I’ve calculated the pmf of Y_i to be

p_{Y_i}(y) = \begin{cases} 1 - \prod_{j=1}^P (1-X_{i,j} \cdot \theta_j) & y =1 \\ \prod_{j=1}^P (1-X_{i,j} \cdot \theta_j) & y = 0 \end{cases}

This is where I start to get stuck. If my understanding is correct, I want to increment target by the logarithm of this function. Taking the logarithm of the case y=0 is simple, but things get messy for y=1. Are there any tips or advice on how I could best implement this model in Stan? Moreover, as my desired dataset is quite large, an efficient solution would be appreciated.

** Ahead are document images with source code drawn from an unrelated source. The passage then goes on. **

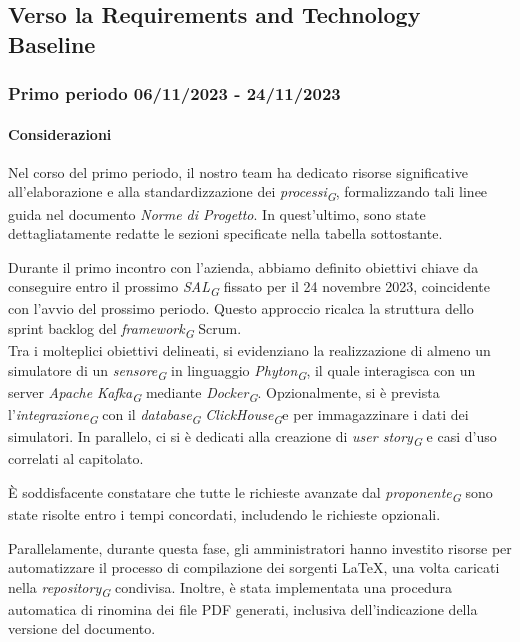 \subsection{Verso la Requirements and Technology Baseline}
\subsubsection{Primo periodo  06/11/2023 - 24/11/2023}
\paragraph{Considerazioni}
    Nel corso del primo periodo, il nostro team ha dedicato risorse significative all'elaborazione e alla standardizzazione dei \textit{processi}\textsubscript{\textit{G}}, formalizzando tali linee guida nel documento \textit{Norme di Progetto}. In quest'ultimo, sono state dettagliatamente redatte le sezioni specificate nella tabella sottostante.

    \vspace{0.2cm}

    Durante il primo incontro con l'azienda, abbiamo definito obiettivi chiave da conseguire entro il prossimo \textit{SAL}\textsubscript{\textit{G}} fissato per il 24 novembre 2023, coincidente con l'avvio del prossimo periodo. Questo approccio ricalca la struttura dello sprint backlog del \textit{framework}\textsubscript{\textit{G}} Scrum. \\
    Tra i molteplici obiettivi delineati, si evidenziano la realizzazione di almeno un simulatore di un \textit{sensore}\textsubscript{\textit{G}} in linguaggio \textit{Phyton}\textsubscript{\textit{G}}, il quale interagisca con un server \textit{Apache Kafka}\textsubscript{\textit{G}} mediante \textit{Docker}\textsubscript{\textit{G}}. Opzionalmente, si è prevista l'\textit{integrazione}\textsubscript{\textit{G}} con il \textit{database}\textsubscript{\textit{G}} \textit{ClickHouse}\textsubscript{\textit{G}}e per immagazzinare i dati dei simulatori. In parallelo, ci si è dedicati alla creazione di \textit{user story}\textsubscript{\textit{G}} e casi d'uso correlati al capitolato.

    \vspace{0.2cm}

    È soddisfacente constatare che tutte le richieste avanzate dal \textit{proponente}\textsubscript{\textit{G}} sono state risolte entro i tempi concordati, includendo le richieste opzionali.

    Parallelamente, durante questa fase, gli amministratori hanno investito risorse per automatizzare il processo di compilazione dei sorgenti \LaTeX, una volta caricati nella \textit{repository}\textsubscript{\textit{G}} condivisa. Inoltre, è stata implementata una procedura automatica di rinomina dei file PDF generati, inclusiva dell'indicazione della versione del documento.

For reference, my Stan code is

data {
int<lower=0> N;                            // number of observations
int<lower=0> P;                            // number of activities
matrix[N, P] X;                            // activity occurrences
vector<lower=0, upper=1>[N] y;             // at least one incident
}
parameters {
vector<lower=0, upper=1>[P] theta;         // activity risks
}
model {
theta ~ uniform(0, 1);                     // prior
// How to modify target?
}


As for data, I am currently prototyping the model, so I am using random X and \theta.

EDIT

I should point out that I am aware you can do these computations rather directly as

model {
real s;
real t;
theta ~ uniform(0, 1);                     // prior
for (i in 1:N) {                           // likelihood
s = 1 - 2 * y[i];
t = 1;
for (j in 1:P) {
t *= 1 - X[i, j] * theta[j];
}
t += y[i];
target += log(t);
}
}


I just worry that this approach will be too slow for large models and risk numerical precision errors.

You can do the y=0 calculation and then use log1m_exp() function to convert it to the y=1 case. These composed functions are numerically stable.
For binary predictors, I’d use int type instead of matrix (which is continuous) but that’s a matter of taste.

data {
int<lower=0> N;                            // number of observations
int<lower=0> P;                            // number of activities
int<lower=0, upper=1> X[N, P];             // activity occurrences
int<lower=0, upper=1> y[N];                // at least one incident
}
parameters {
vector<lower=0, upper=1>[P] theta;         // activity risks
}
model {
theta ~ uniform(0, 1);                     // prior
for (n in 1:N) {
real s = 0.0;
for (p in 1:P) {
if (X[n,p] == 1) {
s += log1m(theta[p]);
}
}
if (y[n] == 1) {
target += log1m_exp(s);
} else {
target += s;
}
}
}


Thank you @nhuurre. That was the piece that I was missing.